[INFORMATION SHOWN]

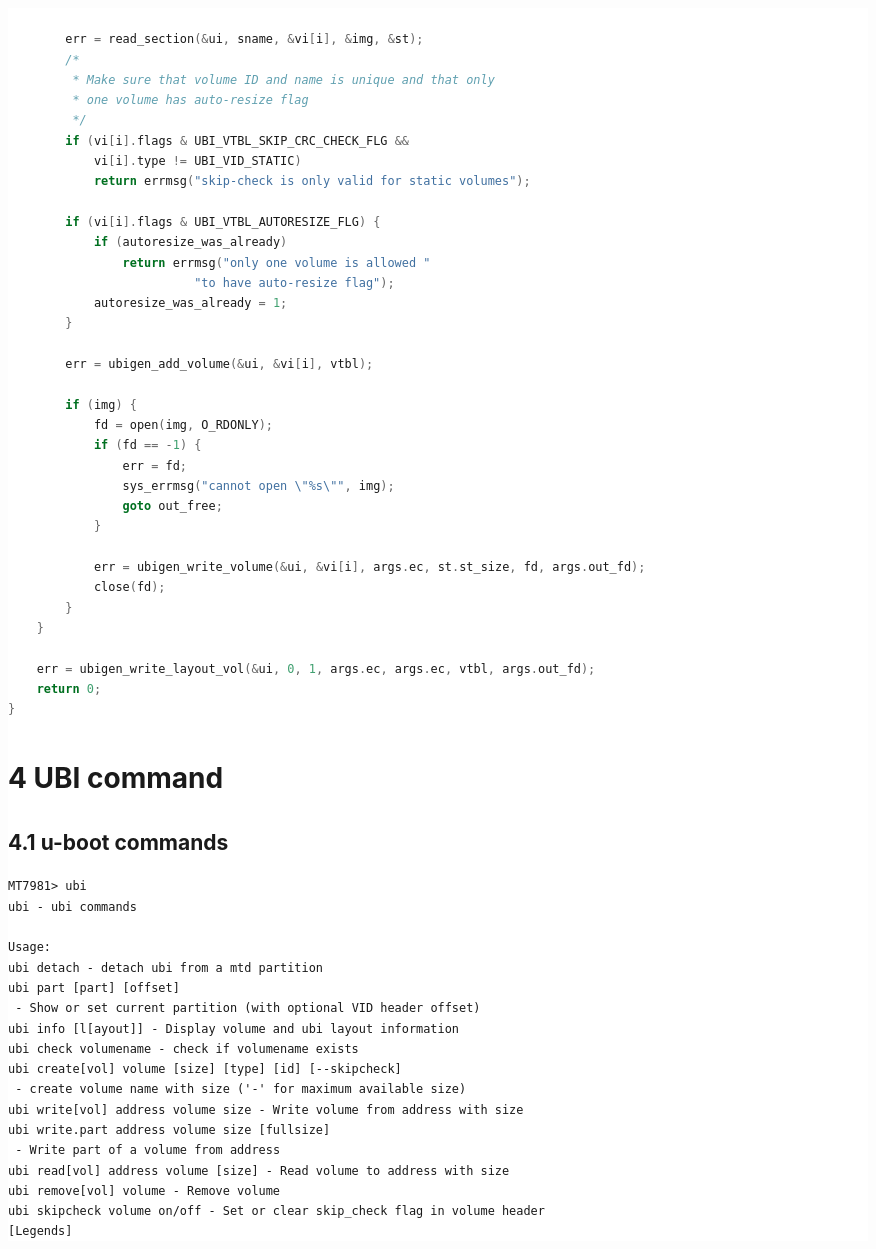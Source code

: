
 ```c

        err = read_section(&ui, sname, &vi[i], &img, &st);
		/*
		 * Make sure that volume ID and name is unique and that only
		 * one volume has auto-resize flag
		 */
		if (vi[i].flags & UBI_VTBL_SKIP_CRC_CHECK_FLG &&
		    vi[i].type != UBI_VID_STATIC)
			return errmsg("skip-check is only valid for static volumes");

		if (vi[i].flags & UBI_VTBL_AUTORESIZE_FLG) {
			if (autoresize_was_already)
				return errmsg("only one volume is allowed "
					      "to have auto-resize flag");
			autoresize_was_already = 1;
		}

		err = ubigen_add_volume(&ui, &vi[i], vtbl);
		
		if (img) {
			fd = open(img, O_RDONLY);
			if (fd == -1) {
				err = fd;
				sys_errmsg("cannot open \"%s\"", img);
				goto out_free;
			}

			err = ubigen_write_volume(&ui, &vi[i], args.ec, st.st_size, fd, args.out_fd);
			close(fd);
		}
	}

	err = ubigen_write_layout_vol(&ui, 0, 1, args.ec, args.ec, vtbl, args.out_fd);
	return 0;
}
```





# 4 UBI command

## 4.1 u-boot commands

```shell
MT7981> ubi
ubi - ubi commands

Usage:
ubi detach - detach ubi from a mtd partition
ubi part [part] [offset]
 - Show or set current partition (with optional VID header offset)
ubi info [l[ayout]] - Display volume and ubi layout information
ubi check volumename - check if volumename exists
ubi create[vol] volume [size] [type] [id] [--skipcheck]
 - create volume name with size ('-' for maximum available size)
ubi write[vol] address volume size - Write volume from address with size
ubi write.part address volume size [fullsize]
 - Write part of a volume from address
ubi read[vol] address volume [size] - Read volume to address with size
ubi remove[vol] volume - Remove volume
ubi skipcheck volume on/off - Set or clear skip_check flag in volume header
[Legends]
```

[^3]: FTL (Flash Translation Layer) the abstraction layer provides corresponding wear-leveling , bad block management, ECC verification , sector mapping and other underlying functions. FTL devices has raw flash plus a controller ,that run firmware to emulates block device. ( 由于 Flash Memory 存在按块擦写、擦写次数的限制、读写干扰、电荷泄露等的局限，为了最大程度的发挥 Flash Memory  的价值，通常需要有一个特殊的软件层次，实现坏块管理、擦写均衡、ECC、垃圾回收等的功能，这一个软件层次称为 FTL（Flash  Translation Layer）)
[^4]: [ubi offictial main](<http://www.linux-mtd.infradead.org/doc/ubi.html>)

[/INFORMATION SHOWN]

== WHAT YOU HAVE TO DO ==
A complete answer gives every line of the data that includes "create".

== ANSWER FOR THE TASK ==
ubi create[vol] volume [size] [type] [id] [--skipcheck]
 - create volume name with size ('-' for maximum available size)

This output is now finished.